- **Supplied information**
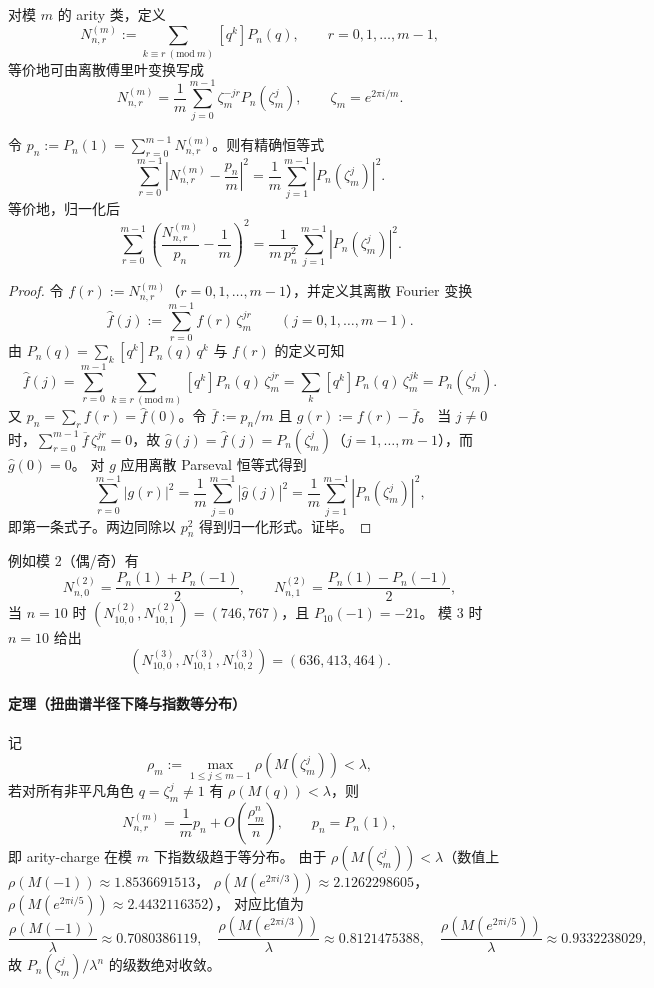 对模 $m$ 的 arity 类，定义
\[
N_{n,r}^{(m)}:=\sum_{k\equiv r\ (\mathrm{mod}\ m)}[q^k]P_n(q),
\qquad r=0,1,\dots,m-1,
\]
等价地可由离散傅里叶变换写成
\[
N_{n,r}^{(m)}=\frac{1}{m}\sum_{j=0}^{m-1}\zeta_m^{-jr}P_n(\zeta_m^j),
\qquad \zeta_m=e^{2\pi i/m}.
\]
\begin{theorem}\label{thm:real-input-40-arity-charge-parseval-energy}
令 \(p_n:=P_n(1)=\sum_{r=0}^{m-1}N_{n,r}^{(m)}\)。则有精确恒等式
\[
\sum_{r=0}^{m-1}\left|N_{n,r}^{(m)}-\frac{p_n}{m}\right|^2
=\frac{1}{m}\sum_{j=1}^{m-1}\left|P_n(\zeta_m^j)\right|^2.
\]
等价地，归一化后
\[
\sum_{r=0}^{m-1}\left(\frac{N_{n,r}^{(m)}}{p_n}-\frac{1}{m}\right)^2
=\frac{1}{m\,p_n^2}\sum_{j=1}^{m-1}\left|P_n(\zeta_m^j)\right|^2.
\]
\end{theorem}
\begin{proof}
令 \(f(r):=N_{n,r}^{(m)}\)（\(r=0,1,\dots,m-1\)），并定义其离散 Fourier 变换
\[
\widehat f(j):=\sum_{r=0}^{m-1} f(r)\,\zeta_m^{jr}\qquad (j=0,1,\dots,m-1).
\]
由 \(P_n(q)=\sum_k [q^k]P_n(q)\,q^k\) 与 \(f(r)\) 的定义可知
\[
\widehat f(j)=\sum_{r=0}^{m-1}\sum_{k\equiv r\ (\mathrm{mod}\ m)}[q^k]P_n(q)\,\zeta_m^{jr}
=\sum_k [q^k]P_n(q)\,\zeta_m^{jk}
=P_n(\zeta_m^j).
\]
又 \(p_n=\sum_r f(r)=\widehat f(0)\)。令 \(\overline f:=p_n/m\) 且 \(g(r):=f(r)-\overline f\)。
当 \(j\neq 0\) 时，\(\sum_{r=0}^{m-1}\overline f\,\zeta_m^{jr}=0\)，故 \(\widehat g(j)=\widehat f(j)=P_n(\zeta_m^j)\)（\(j=1,\dots,m-1\)），而 \(\widehat g(0)=0\)。
对 \(g\) 应用离散 Parseval 恒等式得到
\[
\sum_{r=0}^{m-1}|g(r)|^2=\frac{1}{m}\sum_{j=0}^{m-1}|\widehat g(j)|^2
=\frac{1}{m}\sum_{j=1}^{m-1}|P_n(\zeta_m^j)|^2,
\]
即第一条式子。两边同除以 \(p_n^2\) 得到归一化形式。证毕。
\end{proof}
例如模 $2$（偶/奇）有
\[
N_{n,0}^{(2)}=\frac{P_n(1)+P_n(-1)}{2},\qquad
N_{n,1}^{(2)}=\frac{P_n(1)-P_n(-1)}{2},
\]
当 $n=10$ 时 $(N_{10,0}^{(2)},N_{10,1}^{(2)})=(746,767)$，且 $P_{10}(-1)=-21$。
模 $3$ 时 $n=10$ 给出
\[
(N_{10,0}^{(3)},N_{10,1}^{(3)},N_{10,2}^{(3)})=(636,413,464).
\]
\paragraph{定理（扭曲谱半径下降与指数等分布）}
记
\[
\rho_m:=\max_{1\le j\le m-1}\rho(M(\zeta_m^j))<\lambda,
\]
若对所有非平凡角色 $q=\zeta_m^j\neq 1$ 有 $\rho(M(q))<\lambda$，则
\[
N_{n,r}^{(m)}=\frac{1}{m}p_n+O\!\left(\frac{\rho_m^n}{n}\right),
\qquad p_n=P_n(1),
\]
即 arity-charge 在模 $m$ 下指数级趋于等分布。
由于 $\rho(M(\zeta_m^j))<\lambda$（数值上
$\rho(M(-1))\approx 1.8536691513$，
$\rho(M(e^{2\pi i/3}))\approx 2.1262298605$，
$\rho(M(e^{2\pi i/5}))\approx 2.4432116352$），
对应比值为
\[
\frac{\rho(M(-1))}{\lambda}\approx 0.7080386119,\quad
\frac{\rho(M(e^{2\pi i/3}))}{\lambda}\approx 0.8121475388,\quad
\frac{\rho(M(e^{2\pi i/5}))}{\lambda}\approx 0.9332238029,
\]
故 $P_n(\zeta_m^j)/\lambda^n$ 的级数绝对收敛。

- **Activity**
Please repeat the listing precisely, excluding the pictures it contains.

- **Result**
 对模 $m$ 的 arity 类，定义
\[
N_{n,r}^{(m)}:=\sum_{k\equiv r\ (\mathrm{mod}\ m)}[q^k]P_n(q),
\qquad r=0,1,\dots,m-1,
\]
等价地可由离散傅里叶变换写成
\[
N_{n,r}^{(m)}=\frac{1}{m}\sum_{j=0}^{m-1}\zeta_m^{-jr}P_n(\zeta_m^j),
\qquad \zeta_m=e^{2\pi i/m}.
\]
\begin{theorem}\label{thm:real-input-40-arity-charge-parseval-energy}
令 \(p_n:=P_n(1)=\sum_{r=0}^{m-1}N_{n,r}^{(m)}\)。则有精确恒等式
\[
\sum_{r=0}^{m-1}\left|N_{n,r}^{(m)}-\frac{p_n}{m}\right|^2
=\frac{1}{m}\sum_{j=1}^{m-1}\left|P_n(\zeta_m^j)\right|^2.
\]
等价地，归一化后
\[
\sum_{r=0}^{m-1}\left(\frac{N_{n,r}^{(m)}}{p_n}-\frac{1}{m}\right)^2
=\frac{1}{m\,p_n^2}\sum_{j=1}^{m-1}\left|P_n(\zeta_m^j)\right|^2.
\]
\end{theorem}
\begin{proof}
令 \(f(r):=N_{n,r}^{(m)}\)（\(r=0,1,\dots,m-1\)），并定义其离散 Fourier 变换
\[
\widehat f(j):=\sum_{r=0}^{m-1} f(r)\,\zeta_m^{jr}\qquad (j=0,1,\dots,m-1).
\]
由 \(P_n(q)=\sum_k [q^k]P_n(q)\,q^k\) 与 \(f(r)\) 的定义可知
\[
\widehat f(j)=\sum_{r=0}^{m-1}\sum_{k\equiv r\ (\mathrm{mod}\ m)}[q^k]P_n(q)\,\zeta_m^{jr}
=\sum_k [q^k]P_n(q)\,\zeta_m^{jk}
=P_n(\zeta_m^j).
\]
又 \(p_n=\sum_r f(r)=\widehat f(0)\)。令 \(\overline f:=p_n/m\) 且 \(g(r):=f(r)-\overline f\)。
当 \(j\neq 0\) 时，\(\sum_{r=0}^{m-1}\overline f\,\zeta_m^{jr}=0\)，故 \(\widehat g(j)=\widehat f(j)=P_n(\zeta_m^j)\)（\(j=1,\dots,m-1\)），而 \(\widehat g(0)=0\)。
对 \(g\) 应用离散 Parseval 恒等式得到
\[
\sum_{r=0}^{m-1}|g(r)|^2=\frac{1}{m}\sum_{j=0}^{m-1}|\widehat g(j)|^2
=\frac{1}{m}\sum_{j=1}^{m-1}|P_n(\zeta_m^j)|^2,
\]
即第一条式子。两边同除以 \(p_n^2\) 得到归一化形式。证毕。
\end{proof}
例如模 $2$（偶/奇）有
\[
N_{n,0}^{(2)}=\frac{P_n(1)+P_n(-1)}{2},\qquad
N_{n,1}^{(2)}=\frac{P_n(1)-P_n(-1)}{2},
\]
当 $n=10$ 时 $(N_{10,0}^{(2)},N_{10,1}^{(2)})=(746,767)$，且 $P_{10}(-1)=-21$。
模 $3$ 时 $n=10$ 给出
\[
(N_{10,0}^{(3)},N_{10,1}^{(3)},N_{10,2}^{(3)})=(636,413,464).
\]
\paragraph{定理（扭曲谱半径下降与指数等分布）}
记
\[
\rho_m:=\max_{1\le j\le m-1}\rho(M(\zeta_m^j))<\lambda,
\]
若对所有非平凡角色 $q=\zeta_m^j\neq 1$ 有 $\rho(M(q))<\lambda$，则
\[
N_{n,r}^{(m)}=\frac{1}{m}p_n+O\!\left(\frac{\rho_m^n}{n}\right),
\qquad p_n=P_n(1),
\]
即 arity-charge 在模 $m$ 下指数级趋于等分布。
由于 $\rho(M(\zeta_m^j))<\lambda$（数值上
$\rho(M(-1))\approx 1.8536691513$，
$\rho(M(e^{2\pi i/3}))\approx 2.1262298605$，
$\rho(M(e^{2\pi i/5}))\approx 2.4432116352$），
对应比值为
\[
\frac{\rho(M(-1))}{\lambda}\approx 0.7080386119,\quad
\frac{\rho(M(e^{2\pi i/3}))}{\lambda}\approx 0.8121475388,\quad
\frac{\rho(M(e^{2\pi i/5}))}{\lambda}\approx 0.9332238029,
\]
故 $P_n(\zeta_m^j)/\lambda^n$ 的级数绝对收敛。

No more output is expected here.